You will have to add some constraints to get the weight vector of the eigen vector of the smallest eigen values, otherwise 0 is a trivial solution.
Without going in the details of handling those extra constraints, the reason why the vector space associated with the smallest eigen value is relevant is because if you express variance of your portfolio in the eigen basis, you have $$\sigma^2=\Sigma_i{\sigma_i^2 \omega_i^2}$$ with $\omega_i$ beeing the coordinates of your portfolio in the eigen space of the covariance matrix.

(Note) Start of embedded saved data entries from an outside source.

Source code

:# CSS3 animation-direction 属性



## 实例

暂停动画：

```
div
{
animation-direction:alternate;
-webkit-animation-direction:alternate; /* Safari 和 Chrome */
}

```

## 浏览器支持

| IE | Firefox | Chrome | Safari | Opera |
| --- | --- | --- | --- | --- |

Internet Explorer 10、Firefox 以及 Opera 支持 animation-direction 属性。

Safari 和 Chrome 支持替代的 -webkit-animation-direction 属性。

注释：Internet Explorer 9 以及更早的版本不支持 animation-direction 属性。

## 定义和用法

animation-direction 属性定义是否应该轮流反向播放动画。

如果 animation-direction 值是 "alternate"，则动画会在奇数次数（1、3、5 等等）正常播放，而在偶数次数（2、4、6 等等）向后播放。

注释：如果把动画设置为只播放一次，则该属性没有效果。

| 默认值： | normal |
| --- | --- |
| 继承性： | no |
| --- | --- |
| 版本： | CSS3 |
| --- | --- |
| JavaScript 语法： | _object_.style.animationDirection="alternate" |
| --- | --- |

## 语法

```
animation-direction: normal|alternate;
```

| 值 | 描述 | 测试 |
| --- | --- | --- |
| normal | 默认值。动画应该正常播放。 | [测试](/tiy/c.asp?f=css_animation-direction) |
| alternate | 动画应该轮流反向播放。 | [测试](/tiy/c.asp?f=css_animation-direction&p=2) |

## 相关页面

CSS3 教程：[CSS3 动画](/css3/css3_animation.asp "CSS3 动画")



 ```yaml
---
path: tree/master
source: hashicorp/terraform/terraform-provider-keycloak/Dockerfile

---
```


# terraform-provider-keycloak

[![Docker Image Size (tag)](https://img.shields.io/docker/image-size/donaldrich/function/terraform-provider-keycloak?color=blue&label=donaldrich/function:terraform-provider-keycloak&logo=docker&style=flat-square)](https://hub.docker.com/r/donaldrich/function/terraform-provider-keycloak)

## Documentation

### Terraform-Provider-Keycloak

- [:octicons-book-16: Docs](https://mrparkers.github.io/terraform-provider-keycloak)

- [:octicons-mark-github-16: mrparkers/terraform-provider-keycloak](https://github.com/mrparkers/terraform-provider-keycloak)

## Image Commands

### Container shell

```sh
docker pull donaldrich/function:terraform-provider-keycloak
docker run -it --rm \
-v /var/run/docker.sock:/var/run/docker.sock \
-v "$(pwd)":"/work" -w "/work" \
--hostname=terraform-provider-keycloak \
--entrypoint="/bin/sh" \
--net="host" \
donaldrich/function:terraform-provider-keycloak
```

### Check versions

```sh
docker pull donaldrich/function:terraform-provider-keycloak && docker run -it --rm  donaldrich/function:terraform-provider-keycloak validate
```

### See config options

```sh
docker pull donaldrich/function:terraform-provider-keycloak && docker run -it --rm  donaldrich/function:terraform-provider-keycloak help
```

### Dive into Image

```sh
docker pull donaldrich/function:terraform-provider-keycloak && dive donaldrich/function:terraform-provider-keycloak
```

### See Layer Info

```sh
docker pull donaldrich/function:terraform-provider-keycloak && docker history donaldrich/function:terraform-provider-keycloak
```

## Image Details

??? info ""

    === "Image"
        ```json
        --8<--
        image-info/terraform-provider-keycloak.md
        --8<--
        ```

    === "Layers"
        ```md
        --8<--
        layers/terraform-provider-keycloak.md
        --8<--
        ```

The proof of that is by direct application of the definition of what an eigen basis is. If W is your weight vector in the canonical basis, and $\omega$ the weight vector in the eigen basis. By definition of the eigen basis, you have the covariance matrix $M=P'SP$ with $S$ a diagonal matrix of coefficients $\sigma_i^2$ and $P$ the transformation matrix to go from the canonical basis to the eigen basis. ($P'$ is $P$ tranposed) i.e. $\omega=PW$. Hence you have:$$\sigma^2=W'MW=W'P'SPW=\omega'S\omega=\Sigma_i\sigma_i^2\omega_i^2$$
You can see that if you try to minimize this variance with $\omega$ unknown, you have to minimize a sum of positive terms with positive coefficients. Hence the minimum is reached when all are $\omega_i=0$, if not possible, then you will allocate some weight to the smallest number possible and none everywhere else.
The way to minimize a positive linear combination of positive terms is to allocate the minimum amount of weight possible to the smallest term. As soon as you start to allocate some weight to a bigger term, you will have a bigger number.